(Records for the task)
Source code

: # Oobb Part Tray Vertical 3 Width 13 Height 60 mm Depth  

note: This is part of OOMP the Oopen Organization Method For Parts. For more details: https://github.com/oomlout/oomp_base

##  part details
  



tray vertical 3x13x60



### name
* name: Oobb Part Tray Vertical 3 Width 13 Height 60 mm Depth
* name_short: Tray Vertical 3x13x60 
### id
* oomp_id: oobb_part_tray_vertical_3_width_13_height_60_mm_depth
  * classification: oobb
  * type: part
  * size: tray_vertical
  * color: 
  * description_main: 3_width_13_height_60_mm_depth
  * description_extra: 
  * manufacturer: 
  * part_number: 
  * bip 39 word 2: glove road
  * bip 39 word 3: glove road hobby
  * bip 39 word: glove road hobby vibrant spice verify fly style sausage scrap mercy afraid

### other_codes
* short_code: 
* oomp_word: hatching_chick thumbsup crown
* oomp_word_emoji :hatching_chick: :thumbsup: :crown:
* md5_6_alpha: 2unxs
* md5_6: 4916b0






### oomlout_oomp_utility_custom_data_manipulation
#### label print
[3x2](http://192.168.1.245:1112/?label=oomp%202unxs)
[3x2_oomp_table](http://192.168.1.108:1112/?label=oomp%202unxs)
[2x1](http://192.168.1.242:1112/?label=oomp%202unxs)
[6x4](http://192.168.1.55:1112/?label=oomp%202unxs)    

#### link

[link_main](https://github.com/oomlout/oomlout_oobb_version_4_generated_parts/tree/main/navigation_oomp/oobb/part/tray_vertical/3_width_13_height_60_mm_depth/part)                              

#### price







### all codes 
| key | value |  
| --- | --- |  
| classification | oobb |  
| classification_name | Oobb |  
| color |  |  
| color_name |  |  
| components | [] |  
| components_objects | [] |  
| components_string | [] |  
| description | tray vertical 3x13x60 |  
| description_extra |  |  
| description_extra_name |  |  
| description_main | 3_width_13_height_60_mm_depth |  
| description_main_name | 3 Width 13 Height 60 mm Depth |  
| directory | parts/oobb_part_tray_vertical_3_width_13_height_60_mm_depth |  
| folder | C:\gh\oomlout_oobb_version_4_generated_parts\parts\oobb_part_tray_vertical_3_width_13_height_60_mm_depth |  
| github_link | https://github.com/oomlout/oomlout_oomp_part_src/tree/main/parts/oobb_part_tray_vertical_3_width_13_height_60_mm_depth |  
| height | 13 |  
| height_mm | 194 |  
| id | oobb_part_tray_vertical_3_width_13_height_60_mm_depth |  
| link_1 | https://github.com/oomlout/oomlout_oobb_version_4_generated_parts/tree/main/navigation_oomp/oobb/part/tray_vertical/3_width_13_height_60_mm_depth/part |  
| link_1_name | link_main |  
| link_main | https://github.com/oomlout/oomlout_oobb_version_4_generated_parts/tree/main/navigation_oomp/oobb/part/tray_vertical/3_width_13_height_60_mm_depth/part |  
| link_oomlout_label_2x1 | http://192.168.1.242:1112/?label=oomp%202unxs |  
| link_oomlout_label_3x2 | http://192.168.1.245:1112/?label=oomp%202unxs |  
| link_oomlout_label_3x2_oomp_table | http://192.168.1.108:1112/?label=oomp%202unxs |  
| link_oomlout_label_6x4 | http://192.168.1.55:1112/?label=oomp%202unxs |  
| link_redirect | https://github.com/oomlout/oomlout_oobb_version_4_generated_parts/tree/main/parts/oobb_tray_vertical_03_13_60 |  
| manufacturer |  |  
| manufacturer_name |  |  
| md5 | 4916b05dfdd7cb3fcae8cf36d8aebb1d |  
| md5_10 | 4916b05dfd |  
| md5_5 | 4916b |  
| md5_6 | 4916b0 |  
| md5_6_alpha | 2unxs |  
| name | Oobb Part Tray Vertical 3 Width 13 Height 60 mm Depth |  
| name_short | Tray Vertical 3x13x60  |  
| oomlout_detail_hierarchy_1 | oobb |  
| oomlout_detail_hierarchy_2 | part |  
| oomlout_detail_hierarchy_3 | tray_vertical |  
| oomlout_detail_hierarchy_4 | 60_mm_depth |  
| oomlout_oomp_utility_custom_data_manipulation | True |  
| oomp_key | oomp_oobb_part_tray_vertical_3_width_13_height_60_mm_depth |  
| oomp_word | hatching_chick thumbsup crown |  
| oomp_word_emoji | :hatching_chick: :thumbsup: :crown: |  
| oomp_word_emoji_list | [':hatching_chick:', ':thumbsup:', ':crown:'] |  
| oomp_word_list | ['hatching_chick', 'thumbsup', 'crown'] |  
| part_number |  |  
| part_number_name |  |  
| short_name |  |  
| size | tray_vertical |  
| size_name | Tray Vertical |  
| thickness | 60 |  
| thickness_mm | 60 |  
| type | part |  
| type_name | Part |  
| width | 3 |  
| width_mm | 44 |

(The task) Repeat all of the data exactly.

(Output below)
Source code

: # Oobb Part Tray Vertical 3 Width 13 Height 60 mm Depth  

note: This is part of OOMP the Oopen Organization Method For Parts. For more details: https://github.com/oomlout/oomp_base

##  part details
  



tray vertical 3x13x60



### name
* name: Oobb Part Tray Vertical 3 Width 13 Height 60 mm Depth
* name_short: Tray Vertical 3x13x60 
### id
* oomp_id: oobb_part_tray_vertical_3_width_13_height_60_mm_depth
  * classification: oobb
  * type: part
  * size: tray_vertical
  * color: 
  * description_main: 3_width_13_height_60_mm_depth
  * description_extra: 
  * manufacturer: 
  * part_number: 
  * bip 39 word 2: glove road
  * bip 39 word 3: glove road hobby
  * bip 39 word: glove road hobby vibrant spice verify fly style sausage scrap mercy afraid

### other_codes
* short_code: 
* oomp_word: hatching_chick thumbsup crown
* oomp_word_emoji :hatching_chick: :thumbsup: :crown:
* md5_6_alpha: 2unxs
* md5_6: 4916b0






### oomlout_oomp_utility_custom_data_manipulation
#### label print
[3x2](http://192.168.1.245:1112/?label=oomp%202unxs)
[3x2_oomp_table](http://192.168.1.108:1112/?label=oomp%202unxs)
[2x1](http://192.168.1.242:1112/?label=oomp%202unxs)
[6x4](http://192.168.1.55:1112/?label=oomp%202unxs)    

#### link

[link_main](https://github.com/oomlout/oomlout_oobb_version_4_generated_parts/tree/main/navigation_oomp/oobb/part/tray_vertical/3_width_13_height_60_mm_depth/part)                              

#### price







### all codes 
| key | value |  
| --- | --- |  
| classification | oobb |  
| classification_name | Oobb |  
| color |  |  
| color_name |  |  
| components | [] |  
| components_objects | [] |  
| components_string | [] |  
| description | tray vertical 3x13x60 |  
| description_extra |  |  
| description_extra_name |  |  
| description_main | 3_width_13_height_60_mm_depth |  
| description_main_name | 3 Width 13 Height 60 mm Depth |  
| directory | parts/oobb_part_tray_vertical_3_width_13_height_60_mm_depth |  
| folder | C:\gh\oomlout_oobb_version_4_generated_parts\parts\oobb_part_tray_vertical_3_width_13_height_60_mm_depth |  
| github_link | https://github.com/oomlout/oomlout_oomp_part_src/tree/main/parts/oobb_part_tray_vertical_3_width_13_height_60_mm_depth |  
| height | 13 |  
| height_mm | 194 |  
| id | oobb_part_tray_vertical_3_width_13_height_60_mm_depth |  
| link_1 | https://github.com/oomlout/oomlout_oobb_version_4_generated_parts/tree/main/navigation_oomp/oobb/part/tray_vertical/3_width_13_height_60_mm_depth/part |  
| link_1_name | link_main |  
| link_main | https://github.com/oomlout/oomlout_oobb_version_4_generated_parts/tree/main/navigation_oomp/oobb/part/tray_vertical/3_width_13_height_60_mm_depth/part |  
| link_oomlout_label_2x1 | http://192.168.1.242:1112/?label=oomp%202unxs |  
| link_oomlout_label_3x2 | http://192.168.1.245:1112/?label=oomp%202unxs |  
| link_oomlout_label_3x2_oomp_table | http://192.168.1.108:1112/?label=oomp%202unxs |  
| link_oomlout_label_6x4 | http://192.168.1.55:1112/?label=oomp%202unxs |  
| link_redirect | https://github.com/oomlout/oomlout_oobb_version_4_generated_parts/tree/main/parts/oobb_tray_vertical_03_13_60 |  
| manufacturer |  |  
| manufacturer_name |  |  
| md5 | 4916b05dfdd7cb3fcae8cf36d8aebb1d |  
| md5_10 | 4916b05dfd |  
| md5_5 | 4916b |  
| md5_6 | 4916b0 |  
| md5_6_alpha | 2unxs |  
| name | Oobb Part Tray Vertical 3 Width 13 Height 60 mm Depth |  
| name_short | Tray Vertical 3x13x60  |  
| oomlout_detail_hierarchy_1 | oobb |  
| oomlout_detail_hierarchy_2 | part |  
| oomlout_detail_hierarchy_3 | tray_vertical |  
| oomlout_detail_hierarchy_4 | 60_mm_depth |  
| oomlout_oomp_utility_custom_data_manipulation | True |  
| oomp_key | oomp_oobb_part_tray_vertical_3_width_13_height_60_mm_depth |  
| oomp_word | hatching_chick thumbsup crown |  
| oomp_word_emoji | :hatching_chick: :thumbsup: :crown: |  
| oomp_word_emoji_list | [':hatching_chick:', ':thumbsup:', ':crown:'] |  
| oomp_word_list | ['hatching_chick', 'thumbsup', 'crown'] |  
| part_number |  |  
| part_number_name |  |  
| short_name |  |  
| size | tray_vertical |  
| size_name | Tray Vertical |  
| thickness | 60 |  
| thickness_mm | 60 |  
| type | part |  
| type_name | Part |  
| width | 3 |  
| width_mm | 44 |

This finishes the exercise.